LOKOMOTİF BANKACILIK
Bankacılık sektörü hisse senetleri İMKB'yi taşımaya devam ediyor. Halka açık bankaların geçen yılın 3. çeyrek bilançolarındaki kar, beklentilerin oldukça üzerinde gelmişti. İMKB 30 Endeksi'nde yer alan 10 bankanın, İş Bankası, Yapı Kredi ve Garanti gibi amiral gemiler, sadece 1 çeyrek karları 4 milyar TL civarında gerçekleşmişti. Tabİi, yüksek kar oranı banka kağıtlarına olan ilgiyi artırınca İMKB Banka Endeksi de yüzde 48.5 artmıştı. Bu hafta banka hisse senedinde pozisyon alan tasarruf sahiplerinin kaygılı bir bekleyişleri var. Bankacılık Düzenleme ve Denetleme Kurulu, birkaç ay önce başlattığı soruşturmasını finalize edecek bu hafta içinde. Hatırlayacağınız gibi, bazı bankalar aralarında anlaşmış ve mevduat kredi faiz oranlarını belli seviyede tutma gayreti göstermişlerdi iddiaya göre. Aslında, sonuç ne olursa olsun, yani ceza gelse bile, orta vadede banka hisse senetleri talebine olumsuz etki yapmayacak. İMKB'de sanayi şirketlerinin durumu, bankacılığa nazaran çok parlak görünmese de, aynı dönemde beklentilerin yüzde 3.5 gibi üstünde bir karlılık oranı yakaladılar.
Geçen yılın performansı sonrası İMKB'de fiyat kazanç oranı 12.6 seviyesinde ki, bu oran gelişmekte olan ülkeler ortalamasının üzerinde kalıyor. Aynı şekilde MCSI Türkiye Endeksi'nin son 1 aylık yükseliş rasyosu 6.2. Oysa gelişmekte olan ülkelerin MCSI endeksinin aynı dönemdeki yükseliş oranı yüzde 4.7'de kalıyor. 2012 yılında ciddi fark atan İMKB bu yılda da rakiplerine göre yine pozitif ayrıştı.
Sınır tanımayan borsa aktörlerinin tahminleri tutar mı? 100 binleri görür mü yada üzerine çıkar mı?
REALİZASYON OLABİLİR
Şimdiden para sihirbazları gibi falcılık yapmayalım...

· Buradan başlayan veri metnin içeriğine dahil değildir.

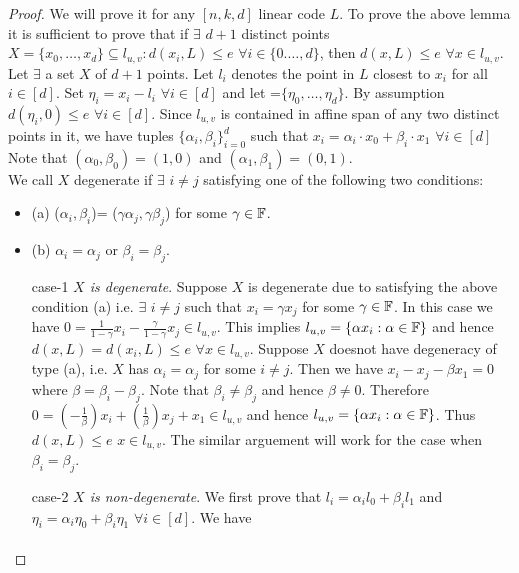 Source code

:  \begin{proof}
 	We will prove it for any $[n,k,d]$ linear code $L$. To prove the above lemma it is sufficient to prove that if $\exists$ $d+1$ distinct points $X=\{x_0,\ldots, x_{d}\}\subseteq l_{u,v} : d(x_i,L)\leq e$ $\forall i\in \{0.\ldots, d\}$, then $d(x,L)\leq e$ $\forall x\in l_{u,v}$.\\
 	Let $\exists$ a set $X$ of $d+1$ points. Let $l_i$ denotes the point in $L$ closest to $x_i$ for all $i\in [d]$. Set $\eta_i=x_i-l_i$ $\forall i \in [d]$ and let \boldm{$\eta$}=$\{\eta_0,\ldots, \eta_d\}$. By assumption $d(\eta_i,0)\leq e$ $\forall i \in [d]$. Since $l_{u,v}$ is contained in affine span of any two distinct points in it, we have tuples $\{\alpha_i, \beta_i\}_{i=0}^{d}$ such that $x_i= \alpha_i\cdot x_0+\beta_i\cdot x_1$ $\forall i\in [d]$ Note that $(\alpha_0,\beta_0)=(1,0)$ and $(\alpha_1, \beta_1)= (0,1)$.\\
 	We call $X$ degenerate if $\exists$ $i\neq j$ satisfying one of the following two conditions:
 	\begin{itemize}
 		\item(a) ($\alpha_i,\beta_i$)= ($\gamma\alpha_j,\gamma\beta_j$) for some $\gamma\in {\mathbb F}$.
 		\item(b) $\alpha_i=\alpha_j$ or $\beta_i=\beta_j$.
 	\end{itemize}
 	\begin{itemize}
 		\item[case-1] \textit{$X$ is degenerate}. Suppose $X$ is degenerate due to satisfying the above condition (a) i.e. $\exists$ $i\neq j$ such that $x_i=\gamma x_j$ for some $\gamma\in {\mathbb F}$. In this case we have $0=\frac{1}{1-\gamma}x_i-\frac{\gamma}{1-\gamma}x_j\in l_{u,v}$. This implies $l_{u,v}=\{\alpha x_i:\alpha\in {\mathbb F}\}$ and hence $d(x,L)=d(x_i,L)\leq e$ $\forall x\in l_{u,v}$. Suppose $X$ doesnot have degeneracy of type (a), i.e. $X$ has $\alpha_i=\alpha_j$ for some $i\neq j$. Then we have $x_i-x_j-\beta x_1=0$ where $\beta=\beta_i-\beta_j$. Note that $\beta_i\neq \beta_j$ and hence $\beta\neq 0$. Therefore $0=(-\frac{1}{\beta})x_i+(\frac{1}{\beta})x_j+x_1\in l_{u,v}$ and hence $l_{u,v}=\{\alpha x_i:\alpha\in {\mathbb F}\}$. Thus $d(x,L)\leq e$ $x\in l_{u,v}$. The similar arguement will work for the case when $\beta_i=\beta_j$.
 		\item[case-2] \textit{$X$ is non-degenerate}. We first prove that $l_i=\alpha_i l_0+\beta_i l_1$ and $\eta_i = \alpha_i \eta_0 + \beta_i \eta_1$ $\forall i\in [d]$. We have 
 		\begin{align*}

\end{align*}
\end{itemize}
\end{proof}
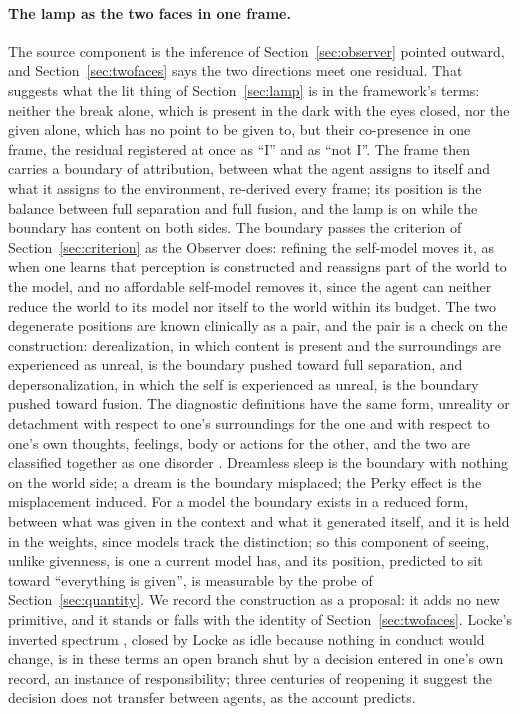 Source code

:\paragraph{The lamp as the two faces in one frame.}
\label{sec:lamp-balance}
The source component is the inference of Section~\ref{sec:observer} pointed outward, and
Section~\ref{sec:twofaces} says the two directions meet one residual. That suggests what the lit thing
of Section~\ref{sec:lamp} is in the framework's terms: neither the break alone, which is present in the
dark with the eyes closed, nor the given alone, which has no point to be given to, but their
co-presence in one frame, the residual registered at once as ``I'' and as ``not I''. The frame then
carries a boundary of attribution, between what the agent assigns to itself and what it assigns to the
environment, re-derived every frame; its position is the balance between full separation and full
fusion, and the lamp is on while the boundary has content on both sides. The boundary passes the
criterion of Section~\ref{sec:criterion} as the Observer does: refining the self-model moves it, as
when one learns that perception is constructed and reassigns part of the world to the model, and no
affordable self-model removes it, since the agent can neither reduce the world to its model nor itself
to the world within its budget. The two degenerate positions are known clinically as a pair, and the
pair is a check on the construction: derealization, in which content is present and the surroundings
are experienced as unreal, is the boundary pushed toward full separation, and depersonalization, in
which the self is experienced as unreal, is the boundary pushed toward fusion. The diagnostic
definitions have the same form, unreality or detachment with respect to one's surroundings for the one
and with respect to one's own thoughts, feelings, body or actions for the other, and the two are
classified together as one disorder \citep{apa2013,spiegel2011,sierra1998,hunter2004}. Dreamless sleep is the boundary with nothing on the world side; a dream
is the boundary misplaced; the Perky effect is the misplacement induced. For a model the boundary
exists in a reduced form, between what was given in the context and what it generated itself, and it
is held in the weights, since models track the distinction; so this component of seeing, unlike
givenness, is one a current model has, and its position, predicted to sit toward ``everything is
given'', is measurable by the probe of Section~\ref{sec:quantity}. We record the construction as a
proposal: it adds no new primitive, and it stands or falls with the identity of
Section~\ref{sec:twofaces}. Locke's inverted spectrum
\citep[II.xxxii.15]{locke1690}, closed by Locke as idle because nothing in conduct would change, is in
these terms an open branch shut by a decision entered in one's own record, an instance of
responsibility; three centuries of reopening it suggest the decision does not transfer between agents,
as the account predicts.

Borsanın durmaksızın yoluna devam etmesinin en kritik belirleyicisi gelişmiş ülke merkez bankalarının uyguladığı politikalara devam etmeleri. Bakın, FED, ABD'deki düzelmelere göre para saçma operasyonuna son verebilir. Son toplantı tutanaklarına böyle bir manevra yapma olasılığının sinyalleri izlenebiliyor. Üçüncü parasal genişleme programında bir süre koymamıştı FED. İşsizlik oranının makul seviyelere inmesi, yüzde 6.5 gibi, büyüme hızının ivmelenmesi temel kriterleri idi. Tabii, enflasyonun yüzde 2'yi aşmaması koşulu ile. Zaten, Eylül'de aldığı bu karar tüm üyelerin içine sinmemişti. Dolayısıyla, FED aylık 85 milyar dolarlık ipotek kağıtları ve tahvil alımına ara verirse ya da rakamı indirirse, işte o zaman borsaların iksiri "küresel likidite" geri çekilmiş olacak.
Son olarak altına da bir göz atalım...
Altın da yükselişte... 6 Eylül'de yaptığı zirve sonrası bin 580-bin 700 bandında salınım hareketi yapıyor. Bugünlerde bir kez daha 1.700'leri zorlamaya başladı. Yılın son çeyrek verileri henüz açıklanmadı. Ancak, aylık bazda 4. çeyreğin 3. çeyrekten talep açısından daha iyi seyrettiği görülüyor. 3. çeyrekte yatırım amaçlı talep yüzde 18, endüstriyel altın talebi yüzde 9, genelde de yüzde 14 aşağı inmişti. Alım fiyatına göre bu seviyelerde kısmen realizasyon yapılabilir.